38. Lita

1.6K 212 35
                                        

Mobil melaju tenang di jalan tol, menuju rumah kakek Bella. Suasana di dalam mobil terasa canggung, meskipun Bella dan Dona sudah biasa berbicara satu sama lain. Kali ini, topik pembicaraan mereka terlalu berat, pernikahan kontrak.

Dona melirik Bella yang sedang serius menyetir. "Jadi, kita benar-benar akan melakukan ini?" tanyanya, mencoba memecah keheningan.

Bella melirik Dona sebentar sebelum kembali fokus ke jalan. "Apa aku terlihat seperti orang yang bercanda soal ini, Don?" jawabnya.

Dona menghela napas, merasa percakapan ini terlalu absurd. "Tiga tahun, ya?"

"Ya. Setelah itu, kita cerai. Dan bayi itu—" Bella berhenti sejenak, menyesuaikan kata-katanya, "Lita, akan menjadi tanggung jawabku."

Dona mengerutkan kening, menatap Bella dengan bingung. "Lita?"

Bella tersenyum tipis, meskipun matanya tetap terpaku ke depan. "Ya, Lita. Itu nama yang sudah kupersiapkan untuknya. Singkat, mudah diingat, dan... aku suka bunyinya."

Dona terdiam sejenak, mencerna fakta bahwa Bella sudah memikirkan nama untuk bayi itu. "Kamu sudah sejauh itu memikirkannya?"

Bella mengangguk. "Tentu saja. Kalau aku memutuskan untuk melakukan sesuatu, aku akan serius. Bayi itu pantas mendapatkan kehidupan yang layak. Dia tidak meminta dilahirkan, apalagi ditinggalkan."

Dona memandang Bella dengan tatapan heran. "Aku masih tidak percaya, Kak. Kamu mau mengadopsi anak. Kamu sendiri pernah bilang kalau anak itu beban."

Bella terkekeh pelan, meskipun nada tawanya terdengar getir. "Lita berbeda."

"Kenapa berbeda?" tanya Dona, penasaran.

Bella menghela napas, menurunkan kecepatan mobil saat mereka mendekati lampu merah. "Karena dia bukan anak kandungku, Don. Aku tidak harus merasa bersalah atau menyesal atas kehadirannya. Aku hanya merasa kasihan padanya, itu saja."

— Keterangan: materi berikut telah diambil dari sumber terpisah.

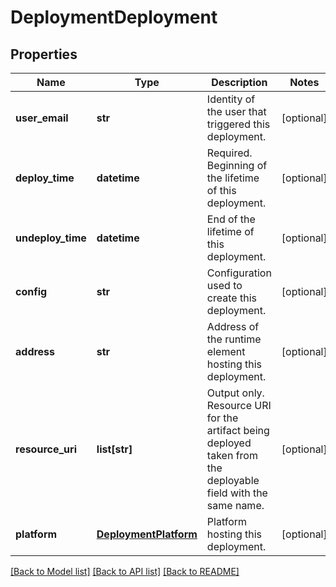 # DeploymentDeployment

## Properties
Name | Type | Description | Notes
------------ | ------------- | ------------- | -------------
**user_email** | **str** | Identity of the user that triggered this deployment. | [optional] 
**deploy_time** | **datetime** | Required. Beginning of the lifetime of this deployment. | [optional] 
**undeploy_time** | **datetime** | End of the lifetime of this deployment. | [optional] 
**config** | **str** | Configuration used to create this deployment. | [optional] 
**address** | **str** | Address of the runtime element hosting this deployment. | [optional] 
**resource_uri** | **list[str]** | Output only. Resource URI for the artifact being deployed taken from the deployable field with the same name. | [optional] 
**platform** | [**DeploymentPlatform**](DeploymentPlatform.md) | Platform hosting this deployment. | [optional] 

[[Back to Model list]](../README.md#documentation-for-models) [[Back to API list]](../README.md#documentation-for-api-endpoints) [[Back to README]](../README.md)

Dona menatap Bella dengan ekspresi tak percaya. "Itu penjelasan yang aneh. Tapi... oke, terserah kamu."

Bella menatap Dona sebentar, tersenyum tipis. "Kamu pikir aku gila, ya?"

Dona mengangkat bahu. "Bukan cuma gila. Aku pikir kamu juga sangat aneh."

Bella tertawa kecil, tapi tidak membantah. "Mungkin. Tapi kamu tetap mau menikah denganku, kan?"

Dona mendesah panjang. "Hanya karena bayi itu. Dan hanya tiga tahun."

"Setelah itu, kamu bebas, Don. Aku nggak akan memaksamu untuk tetap bertahan," kata Bella dengan nada serius.

Mereka melanjutkan perjalanan dalam diam selama beberapa menit, masing-masing tenggelam dalam pikirannya.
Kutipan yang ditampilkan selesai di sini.